==== DATA EXTRACTS ====

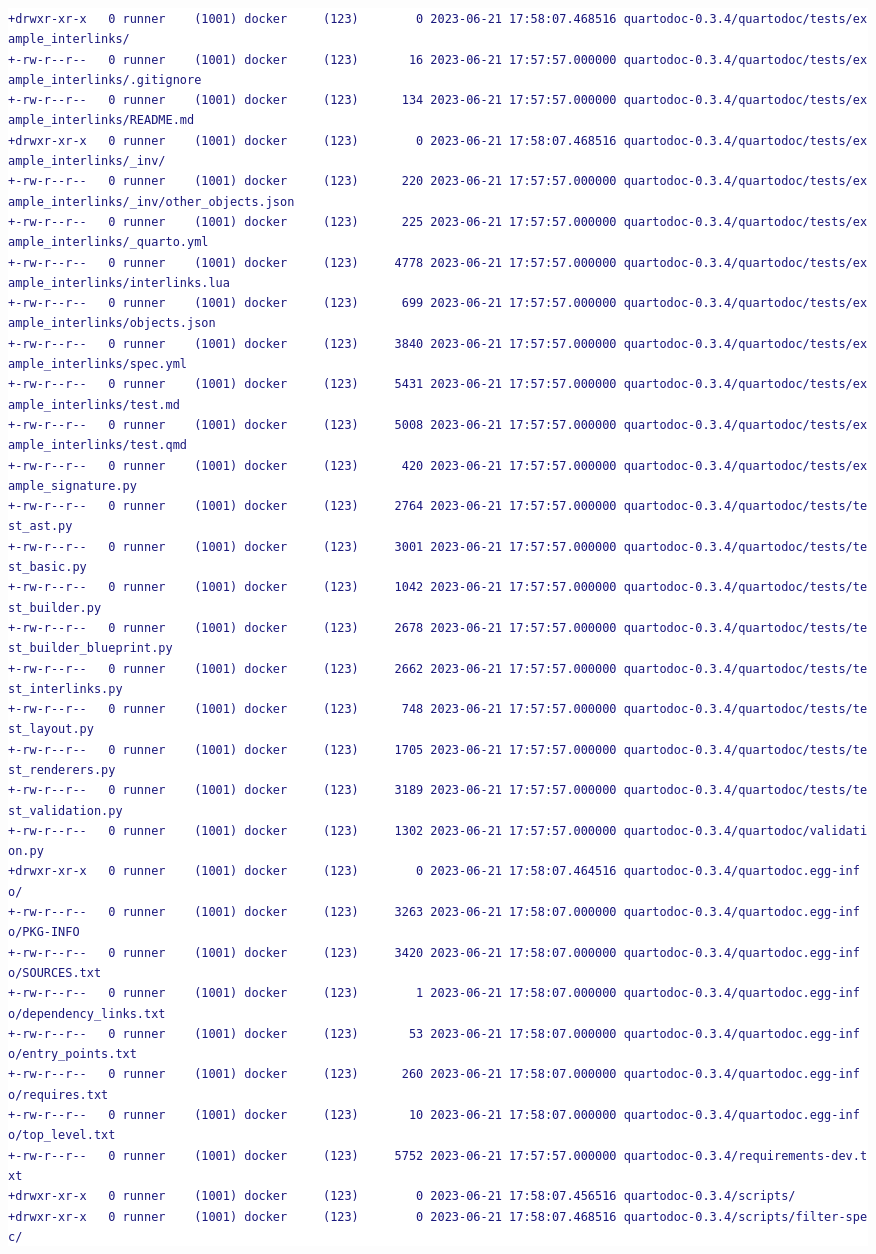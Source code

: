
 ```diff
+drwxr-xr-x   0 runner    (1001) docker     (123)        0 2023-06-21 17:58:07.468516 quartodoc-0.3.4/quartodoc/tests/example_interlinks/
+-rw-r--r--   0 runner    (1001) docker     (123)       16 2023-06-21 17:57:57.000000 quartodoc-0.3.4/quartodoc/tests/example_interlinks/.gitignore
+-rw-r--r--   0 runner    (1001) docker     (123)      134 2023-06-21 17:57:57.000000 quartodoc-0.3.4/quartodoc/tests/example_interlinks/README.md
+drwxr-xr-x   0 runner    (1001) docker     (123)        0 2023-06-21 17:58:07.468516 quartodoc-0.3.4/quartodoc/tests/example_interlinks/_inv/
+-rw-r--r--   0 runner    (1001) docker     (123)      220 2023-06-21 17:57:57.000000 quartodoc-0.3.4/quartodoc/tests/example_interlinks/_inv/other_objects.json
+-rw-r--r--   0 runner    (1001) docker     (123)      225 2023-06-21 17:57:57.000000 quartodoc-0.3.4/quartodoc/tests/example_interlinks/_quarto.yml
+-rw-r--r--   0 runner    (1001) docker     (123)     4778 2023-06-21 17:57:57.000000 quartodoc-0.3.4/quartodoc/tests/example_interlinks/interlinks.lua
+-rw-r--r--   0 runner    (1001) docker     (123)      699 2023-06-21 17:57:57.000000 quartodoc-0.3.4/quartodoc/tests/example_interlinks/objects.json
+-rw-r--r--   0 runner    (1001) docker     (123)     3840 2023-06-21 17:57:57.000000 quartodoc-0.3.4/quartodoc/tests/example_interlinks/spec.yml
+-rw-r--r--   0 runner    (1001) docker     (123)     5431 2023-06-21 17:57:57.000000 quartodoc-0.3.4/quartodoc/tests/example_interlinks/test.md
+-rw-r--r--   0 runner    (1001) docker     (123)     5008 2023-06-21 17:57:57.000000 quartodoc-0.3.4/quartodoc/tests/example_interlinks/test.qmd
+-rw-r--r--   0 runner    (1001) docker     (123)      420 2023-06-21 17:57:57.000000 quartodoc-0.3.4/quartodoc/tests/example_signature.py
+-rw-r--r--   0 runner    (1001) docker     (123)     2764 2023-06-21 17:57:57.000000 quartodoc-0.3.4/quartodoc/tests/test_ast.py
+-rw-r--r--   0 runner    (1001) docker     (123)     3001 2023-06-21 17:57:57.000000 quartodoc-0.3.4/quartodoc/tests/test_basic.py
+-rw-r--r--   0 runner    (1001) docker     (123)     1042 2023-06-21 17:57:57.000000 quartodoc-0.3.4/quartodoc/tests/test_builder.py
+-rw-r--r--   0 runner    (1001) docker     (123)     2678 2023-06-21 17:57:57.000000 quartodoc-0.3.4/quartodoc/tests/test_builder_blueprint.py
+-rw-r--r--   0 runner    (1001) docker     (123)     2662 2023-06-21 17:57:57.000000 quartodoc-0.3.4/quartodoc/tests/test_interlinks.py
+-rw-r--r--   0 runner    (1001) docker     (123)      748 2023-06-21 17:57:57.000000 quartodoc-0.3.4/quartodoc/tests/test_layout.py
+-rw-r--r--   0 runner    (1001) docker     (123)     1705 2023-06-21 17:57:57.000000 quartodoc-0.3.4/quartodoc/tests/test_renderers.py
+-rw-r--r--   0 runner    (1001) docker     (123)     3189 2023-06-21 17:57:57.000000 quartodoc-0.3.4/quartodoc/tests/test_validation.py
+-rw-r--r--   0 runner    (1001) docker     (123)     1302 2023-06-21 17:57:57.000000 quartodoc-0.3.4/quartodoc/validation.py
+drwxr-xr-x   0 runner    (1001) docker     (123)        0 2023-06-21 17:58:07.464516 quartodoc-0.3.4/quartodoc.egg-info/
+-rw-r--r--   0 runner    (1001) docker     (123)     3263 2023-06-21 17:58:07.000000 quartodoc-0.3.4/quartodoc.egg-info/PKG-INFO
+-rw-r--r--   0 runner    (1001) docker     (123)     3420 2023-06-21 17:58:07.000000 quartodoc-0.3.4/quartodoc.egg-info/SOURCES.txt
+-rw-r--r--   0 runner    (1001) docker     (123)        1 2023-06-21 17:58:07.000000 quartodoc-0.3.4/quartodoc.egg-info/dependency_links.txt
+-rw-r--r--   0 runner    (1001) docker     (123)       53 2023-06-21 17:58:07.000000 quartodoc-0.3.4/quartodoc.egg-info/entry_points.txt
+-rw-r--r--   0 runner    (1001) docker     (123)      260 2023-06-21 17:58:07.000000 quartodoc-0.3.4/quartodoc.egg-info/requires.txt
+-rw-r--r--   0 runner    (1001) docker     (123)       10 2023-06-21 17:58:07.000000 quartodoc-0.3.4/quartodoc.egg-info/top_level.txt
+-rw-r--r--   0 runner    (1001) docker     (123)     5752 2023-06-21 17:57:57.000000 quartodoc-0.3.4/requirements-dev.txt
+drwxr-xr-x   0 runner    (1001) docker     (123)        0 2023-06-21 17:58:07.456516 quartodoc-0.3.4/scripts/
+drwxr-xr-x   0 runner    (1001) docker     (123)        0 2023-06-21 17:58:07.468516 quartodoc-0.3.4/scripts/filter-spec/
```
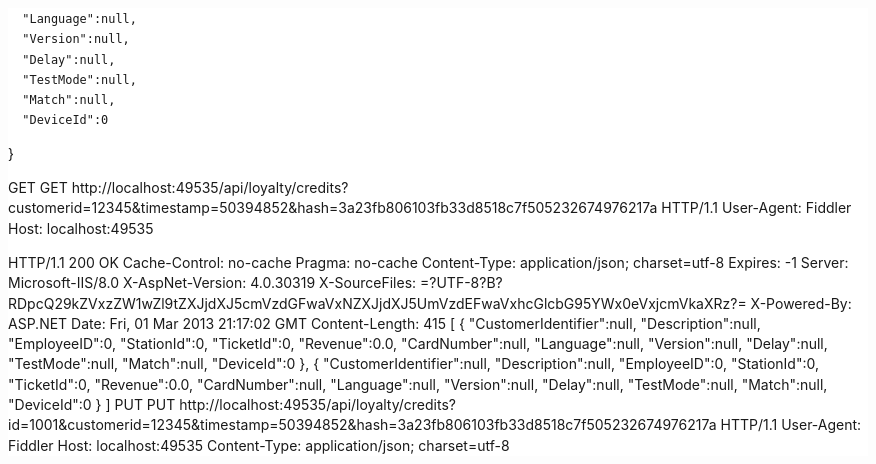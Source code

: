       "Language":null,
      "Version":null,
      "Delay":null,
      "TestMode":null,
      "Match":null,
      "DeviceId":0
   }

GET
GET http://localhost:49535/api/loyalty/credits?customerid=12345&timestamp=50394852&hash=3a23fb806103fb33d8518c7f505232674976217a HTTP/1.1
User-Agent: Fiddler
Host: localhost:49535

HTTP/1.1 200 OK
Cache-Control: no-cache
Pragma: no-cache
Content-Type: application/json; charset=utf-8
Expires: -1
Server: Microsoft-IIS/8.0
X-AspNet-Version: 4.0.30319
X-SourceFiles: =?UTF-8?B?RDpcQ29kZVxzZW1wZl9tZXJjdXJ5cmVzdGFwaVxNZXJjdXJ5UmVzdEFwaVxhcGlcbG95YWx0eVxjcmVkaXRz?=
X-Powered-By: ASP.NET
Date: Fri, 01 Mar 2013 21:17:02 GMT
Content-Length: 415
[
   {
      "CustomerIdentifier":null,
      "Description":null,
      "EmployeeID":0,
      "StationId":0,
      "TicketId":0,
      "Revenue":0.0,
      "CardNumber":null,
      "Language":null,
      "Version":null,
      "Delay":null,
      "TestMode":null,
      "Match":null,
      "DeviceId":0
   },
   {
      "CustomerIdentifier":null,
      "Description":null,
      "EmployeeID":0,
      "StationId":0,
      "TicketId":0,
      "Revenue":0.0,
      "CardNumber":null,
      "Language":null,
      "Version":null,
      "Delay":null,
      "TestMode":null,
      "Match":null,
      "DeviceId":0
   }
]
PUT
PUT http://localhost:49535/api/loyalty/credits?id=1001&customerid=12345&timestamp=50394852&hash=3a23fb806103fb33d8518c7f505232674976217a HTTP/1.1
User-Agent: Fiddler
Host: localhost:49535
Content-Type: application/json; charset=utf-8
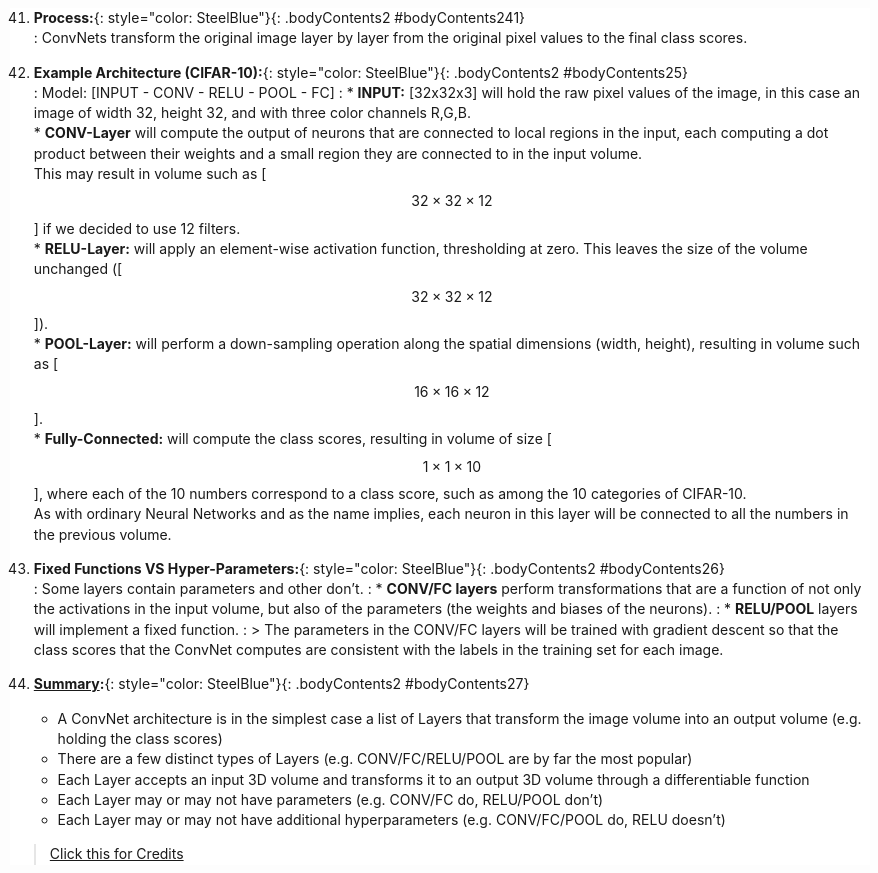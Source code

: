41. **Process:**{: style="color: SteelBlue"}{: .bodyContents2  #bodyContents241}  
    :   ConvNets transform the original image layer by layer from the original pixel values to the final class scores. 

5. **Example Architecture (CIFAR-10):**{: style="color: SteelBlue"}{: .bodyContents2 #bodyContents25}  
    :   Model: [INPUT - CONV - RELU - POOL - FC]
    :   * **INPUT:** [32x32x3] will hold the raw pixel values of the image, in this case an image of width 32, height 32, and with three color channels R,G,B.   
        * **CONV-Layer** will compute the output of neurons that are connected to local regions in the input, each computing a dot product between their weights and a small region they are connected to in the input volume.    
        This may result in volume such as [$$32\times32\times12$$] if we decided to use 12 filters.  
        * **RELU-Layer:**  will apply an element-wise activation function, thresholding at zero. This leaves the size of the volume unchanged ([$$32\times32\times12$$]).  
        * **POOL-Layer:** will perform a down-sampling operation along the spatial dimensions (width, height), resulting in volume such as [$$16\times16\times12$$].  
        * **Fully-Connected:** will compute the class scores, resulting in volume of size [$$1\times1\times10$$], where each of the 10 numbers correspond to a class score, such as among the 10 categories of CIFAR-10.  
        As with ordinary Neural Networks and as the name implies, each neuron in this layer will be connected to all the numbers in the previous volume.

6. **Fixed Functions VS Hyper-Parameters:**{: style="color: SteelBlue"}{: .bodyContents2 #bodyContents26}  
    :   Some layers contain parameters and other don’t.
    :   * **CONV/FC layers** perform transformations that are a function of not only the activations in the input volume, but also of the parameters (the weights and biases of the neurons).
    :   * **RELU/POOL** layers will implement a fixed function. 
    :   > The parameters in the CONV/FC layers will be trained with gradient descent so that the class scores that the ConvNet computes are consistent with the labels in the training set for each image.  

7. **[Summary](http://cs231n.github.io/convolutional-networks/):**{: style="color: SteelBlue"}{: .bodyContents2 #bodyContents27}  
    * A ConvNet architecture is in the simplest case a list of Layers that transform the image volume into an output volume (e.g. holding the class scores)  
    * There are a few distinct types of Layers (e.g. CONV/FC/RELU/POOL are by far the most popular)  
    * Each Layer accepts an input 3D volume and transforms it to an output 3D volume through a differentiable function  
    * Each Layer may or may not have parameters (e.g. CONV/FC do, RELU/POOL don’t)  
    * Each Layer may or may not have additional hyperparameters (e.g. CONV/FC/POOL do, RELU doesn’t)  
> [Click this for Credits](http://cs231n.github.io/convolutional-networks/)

====

* _WORK INSTRUCTION_:
All lines in the records with the string "will" should be copied out.

* _ANSWER SECTION_:
    :   * **INPUT:** [32x32x3] will hold the raw pixel values of the image, in this case an image of width 32, height 32, and with three color channels R,G,B.   
        * **CONV-Layer** will compute the output of neurons that are connected to local regions in the input, each computing a dot product between their weights and a small region they are connected to in the input volume.    
        * **RELU-Layer:**  will apply an element-wise activation function, thresholding at zero. This leaves the size of the volume unchanged ([$$32\times32\times12$$]).  
        * **POOL-Layer:** will perform a down-sampling operation along the spatial dimensions (width, height), resulting in volume such as [$$16\times16\times12$$].  
        * **Fully-Connected:** will compute the class scores, resulting in volume of size [$$1\times1\times10$$], where each of the 10 numbers correspond to a class score, such as among the 10 categories of CIFAR-10.  
        As with ordinary Neural Networks and as the name implies, each neuron in this layer will be connected to all the numbers in the previous volume.
    :   * **RELU/POOL** layers will implement a fixed function. 
    :   > The parameters in the CONV/FC layers will be trained with gradient descent so that the class scores that the ConvNet computes are consistent with the labels in the training set for each image.  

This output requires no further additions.